Here's David Denby on White Material, the reason that I was afraid to see this movie:
Dreadful, in an aimless, intentionally disjointed way that some people have mistaken for art. We’re in an unnamed African country at some unnamed time during a meaningless civil war between “rebels” and “militia,” and the members of a white family living on a worthless coffee plantation can’t pull themselves together enough to leave or even to have a coherent conversation. The shots are slung together with purposeful discontinuity even when continuity is absolutely called for if a given sequence is to make any sense. There are striking images, but the director, Claire Denis, leaves them isolated from one another; the movie offers mere postcards of despair. Isabelle Huppert stars as the plantation manager, a woman who refuses to acknowledge literally dozens of signs that death—hers and her family’s—is imminent. The movie is an attack on white postcolonial arrogance and stupidity, but none of the African characters are more than a handsome face.I should have been more afraid of David Denby. What's up with his contempt for this film? I agree with him that this movie would have benefited from more internal coherence between the characters, but White Material is by no means a sloppy or meaningless movie. I thought it was a rather fascinating exploration of colonialism through a very personal lens.

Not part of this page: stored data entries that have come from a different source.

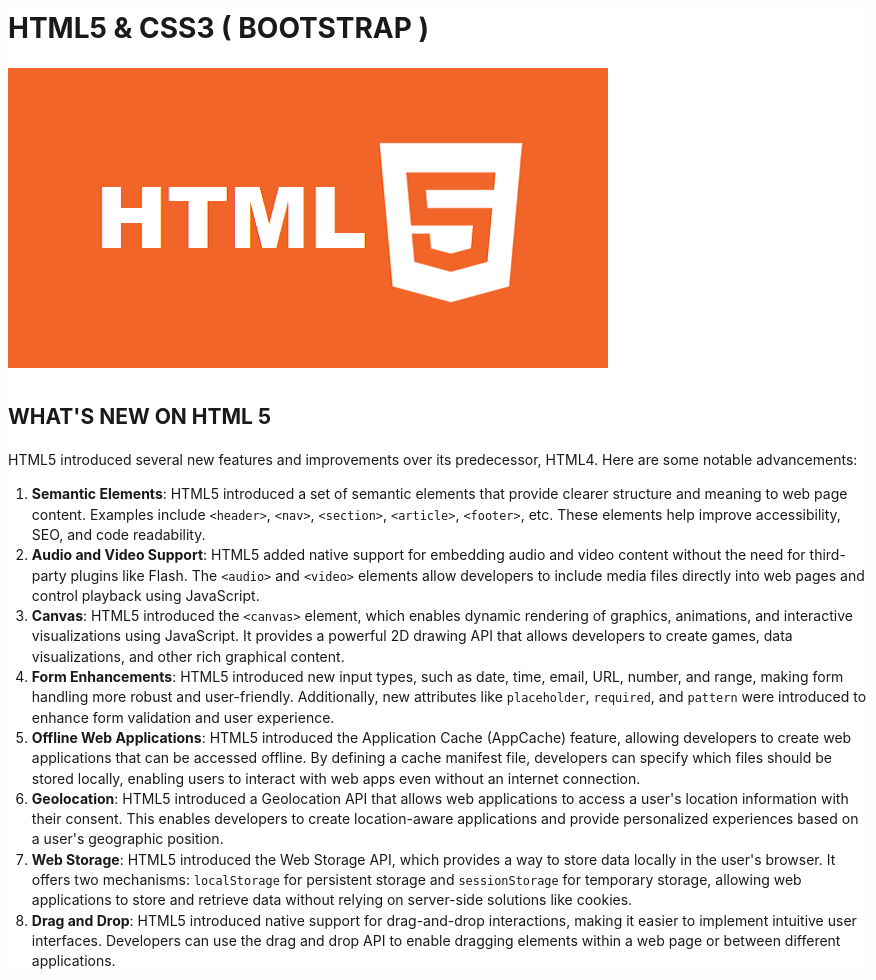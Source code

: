 # HTML5 & CSS3 ( BOOTSTRAP )

![HTML55.png](HTML55.png)

## **WHAT'S NEW ON HTML 5**

HTML5 introduced several new features and improvements over its predecessor, HTML4. Here are some notable advancements:

1. **Semantic Elements**: HTML5 introduced a set of semantic elements that provide clearer structure and meaning to web page content. Examples include `<header>`, `<nav>`, `<section>`, `<article>`, `<footer>`, etc. These elements help improve accessibility, SEO, and code readability.
2. **Audio and Video Support**: HTML5 added native support for embedding audio and video content without the need for third-party plugins like Flash. The `<audio>` and `<video>` elements allow developers to include media files directly into web pages and control playback using JavaScript.
3. **Canvas**: HTML5 introduced the `<canvas>` element, which enables dynamic rendering of graphics, animations, and interactive visualizations using JavaScript. It provides a powerful 2D drawing API that allows developers to create games, data visualizations, and other rich graphical content.
4. **Form Enhancements**: HTML5 introduced new input types, such as date, time, email, URL, number, and range, making form handling more robust and user-friendly. Additionally, new attributes like `placeholder`, `required`, and `pattern` were introduced to enhance form validation and user experience.
5. **Offline Web Applications**: HTML5 introduced the Application Cache (AppCache) feature, allowing developers to create web applications that can be accessed offline. By defining a cache manifest file, developers can specify which files should be stored locally, enabling users to interact with web apps even without an internet connection.
6. **Geolocation**: HTML5 introduced a Geolocation API that allows web applications to access a user's location information with their consent. This enables developers to create location-aware applications and provide personalized experiences based on a user's geographic position.
7. **Web Storage**: HTML5 introduced the Web Storage API, which provides a way to store data locally in the user's browser. It offers two mechanisms: `localStorage` for persistent storage and `sessionStorage` for temporary storage, allowing web applications to store and retrieve data without relying on server-side solutions like cookies.
8. **Drag and Drop**: HTML5 introduced native support for drag-and-drop interactions, making it easier to implement intuitive user interfaces. Developers can use the drag and drop API to enable dragging elements within a web page or between different applications.
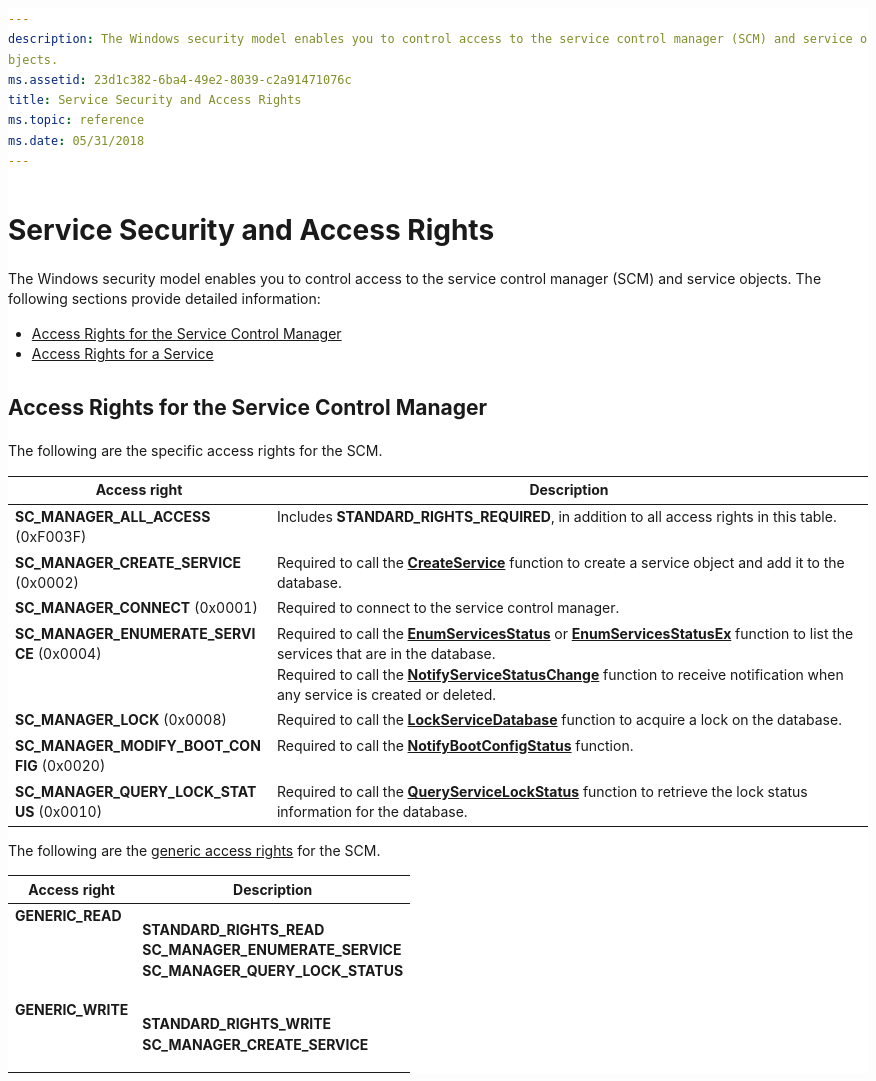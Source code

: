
```yaml
---
description: The Windows security model enables you to control access to the service control manager (SCM) and service objects.
ms.assetid: 23d1c382-6ba4-49e2-8039-c2a91471076c
title: Service Security and Access Rights
ms.topic: reference
ms.date: 05/31/2018
---
```


# Service Security and Access Rights

The Windows security model enables you to control access to the service control manager (SCM) and service objects. The following sections provide detailed information:

-   [Access Rights for the Service Control Manager](#access-rights-for-the-service-control-manager)
-   [Access Rights for a Service](#access-rights-for-a-service)

## Access Rights for the Service Control Manager

The following are the specific access rights for the SCM.



| Access right                                   | Description                                                                                                                                                                                                                                                                                                                                                              |
|------------------------------------------------|--------------------------------------------------------------------------------------------------------------------------------------------------------------------------------------------------------------------------------------------------------------------------------------------------------------------------------------------------------------------------|
| **SC\_MANAGER\_ALL\_ACCESS** (0xF003F)         | Includes **STANDARD\_RIGHTS\_REQUIRED**, in addition to all access rights in this table.                                                                                                                                                                                                                                                                                 |
| **SC\_MANAGER\_CREATE\_SERVICE** (0x0002)      | Required to call the [**CreateService**](/windows/desktop/api/Winsvc/nf-winsvc-createservicea) function to create a service object and add it to the database.                                                                                                                                                                                                                                              |
| **SC\_MANAGER\_CONNECT** (0x0001)              | Required to connect to the service control manager.                                                                                                                                                                                                                                                                                                                      |
| **SC\_MANAGER\_ENUMERATE\_SERVICE** (0x0004)   | Required to call the [**EnumServicesStatus**](/windows/desktop/api/Winsvc/nf-winsvc-enumservicesstatusa) or [**EnumServicesStatusEx**](/windows/desktop/api/Winsvc/nf-winsvc-enumservicesstatusexa) function to list the services that are in the database.<br/> Required to call the [**NotifyServiceStatusChange**](/windows/desktop/api/Winsvc/nf-winsvc-notifyservicestatuschangea) function to receive notification when any service is created or deleted.<br/> |
| **SC\_MANAGER\_LOCK** (0x0008)                 | Required to call the [**LockServiceDatabase**](/windows/desktop/api/Winsvc/nf-winsvc-lockservicedatabase) function to acquire a lock on the database.                                                                                                                                                                                                                                                      |
| **SC\_MANAGER\_MODIFY\_BOOT\_CONFIG** (0x0020) | Required to call the [**NotifyBootConfigStatus**](/windows/desktop/api/Winsvc/nf-winsvc-notifybootconfigstatus) function.                                                                                                                                                                                                                                                                                  |
| **SC\_MANAGER\_QUERY\_LOCK\_STATUS** (0x0010)  | Required to call the [**QueryServiceLockStatus**](/windows/desktop/api/Winsvc/nf-winsvc-queryservicelockstatusa) function to retrieve the lock status information for the database.                                                                                                                                                                                                                         |



 

The following are the [generic access rights](/windows/desktop/SecAuthZ/generic-access-rights) for the SCM.



<table>
<thead>
<tr class="header">
<th>Access right</th>
<th>Description</th>
</tr>
</thead>
<tbody>
<tr class="odd">
<td><strong>GENERIC_READ</strong></td>
<td><dl> <strong>STANDARD_RIGHTS_READ</strong><br />
<strong>SC_MANAGER_ENUMERATE_SERVICE</strong><br />
<strong>SC_MANAGER_QUERY_LOCK_STATUS</strong><br />
</dl></td>
</tr>
<tr class="even">
<td><strong>GENERIC_WRITE</strong></td>
<td><dl> <strong>STANDARD_RIGHTS_WRITE</strong><br />
<strong>SC_MANAGER_CREATE_SERVICE</strong><br />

Denis' chooses to depict the escalating danger of a country in civil war, not by connecting the dots and spelling everything out for the audience, but by directly immersing us in the point of view of her coffee grower protagonist, Maria Vial, a stubborn Isabelle Huppert, who, as one of her workers says, doesn't want to be separated from what she owns. There is more than that. Yes, living in an exotic land with indentured servants may make some people slothful and it may distort their sense of place in society, but she is single-minded and hardworking in her desire to yield just one more crop of coffee, to stay in the place that gives challenge and purpose to her life. This is where her son was born, and where she feels she belongs. After all, she seems to be the only white person in the movie who actually breaks a sweat working. She is in total denial and even blasé about the danger of a country in insurrection, and one that predictably looks for scapegoats in the white colonialists, justifiably and not. To her, the current chaos is like been there, done that, this too shall pass.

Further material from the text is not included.